- [Data provided]

%%

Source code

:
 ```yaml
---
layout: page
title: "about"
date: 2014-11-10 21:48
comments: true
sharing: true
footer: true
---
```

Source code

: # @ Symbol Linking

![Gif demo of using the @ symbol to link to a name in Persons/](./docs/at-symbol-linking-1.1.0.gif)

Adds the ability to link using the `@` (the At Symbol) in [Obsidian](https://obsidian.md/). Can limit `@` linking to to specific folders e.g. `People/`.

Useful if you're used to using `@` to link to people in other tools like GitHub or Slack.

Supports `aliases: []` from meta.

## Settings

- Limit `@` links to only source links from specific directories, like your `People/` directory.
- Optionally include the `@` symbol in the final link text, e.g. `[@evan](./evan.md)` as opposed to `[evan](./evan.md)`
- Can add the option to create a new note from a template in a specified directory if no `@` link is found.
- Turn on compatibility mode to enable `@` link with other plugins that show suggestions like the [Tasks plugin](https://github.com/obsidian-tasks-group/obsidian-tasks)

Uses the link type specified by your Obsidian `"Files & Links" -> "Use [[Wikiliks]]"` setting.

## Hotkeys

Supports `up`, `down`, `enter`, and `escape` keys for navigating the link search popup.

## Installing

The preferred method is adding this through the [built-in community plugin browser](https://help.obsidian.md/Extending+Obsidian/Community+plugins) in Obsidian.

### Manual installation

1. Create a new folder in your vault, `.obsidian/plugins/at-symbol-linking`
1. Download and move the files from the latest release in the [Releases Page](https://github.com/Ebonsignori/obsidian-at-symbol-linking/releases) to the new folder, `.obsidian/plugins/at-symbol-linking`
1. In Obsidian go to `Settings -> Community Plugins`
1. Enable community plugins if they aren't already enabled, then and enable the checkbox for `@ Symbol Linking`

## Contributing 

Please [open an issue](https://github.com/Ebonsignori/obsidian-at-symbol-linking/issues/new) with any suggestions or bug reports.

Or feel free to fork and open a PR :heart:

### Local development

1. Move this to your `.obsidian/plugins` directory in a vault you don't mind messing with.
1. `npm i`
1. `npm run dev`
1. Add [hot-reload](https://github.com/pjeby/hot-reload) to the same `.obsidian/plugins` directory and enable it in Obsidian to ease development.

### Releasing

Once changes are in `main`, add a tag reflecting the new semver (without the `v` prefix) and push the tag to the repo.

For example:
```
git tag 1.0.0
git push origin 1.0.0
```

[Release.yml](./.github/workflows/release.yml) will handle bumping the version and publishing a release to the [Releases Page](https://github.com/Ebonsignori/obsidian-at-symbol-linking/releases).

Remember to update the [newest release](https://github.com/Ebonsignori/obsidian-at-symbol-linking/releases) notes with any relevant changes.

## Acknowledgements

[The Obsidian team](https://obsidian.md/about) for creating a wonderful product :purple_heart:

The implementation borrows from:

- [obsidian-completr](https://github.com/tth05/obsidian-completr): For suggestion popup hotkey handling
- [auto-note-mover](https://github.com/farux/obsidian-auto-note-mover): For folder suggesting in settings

%%
%%

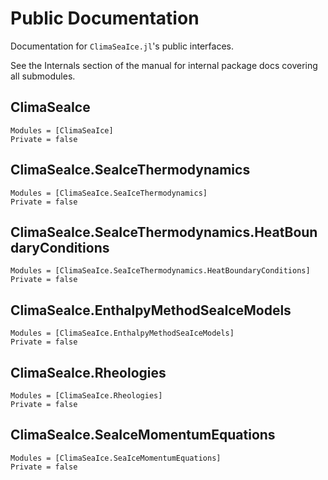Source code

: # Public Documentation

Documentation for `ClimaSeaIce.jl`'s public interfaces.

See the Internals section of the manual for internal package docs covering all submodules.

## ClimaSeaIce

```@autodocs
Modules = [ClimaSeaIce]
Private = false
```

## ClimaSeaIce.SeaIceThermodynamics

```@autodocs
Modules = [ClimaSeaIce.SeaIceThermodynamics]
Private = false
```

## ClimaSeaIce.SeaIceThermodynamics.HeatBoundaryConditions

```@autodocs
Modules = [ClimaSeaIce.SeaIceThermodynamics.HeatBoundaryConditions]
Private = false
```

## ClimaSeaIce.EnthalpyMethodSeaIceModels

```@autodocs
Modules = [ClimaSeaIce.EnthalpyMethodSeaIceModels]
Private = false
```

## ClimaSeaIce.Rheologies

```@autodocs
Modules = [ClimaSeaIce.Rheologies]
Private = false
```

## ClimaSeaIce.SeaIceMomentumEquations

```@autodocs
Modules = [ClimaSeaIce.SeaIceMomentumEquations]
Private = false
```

%%

- [Required action] Working down the entries above, count each line in which "HeatBoundaryConditions" occurs, and state only the resulting number.

- [Answer for this exercise] 2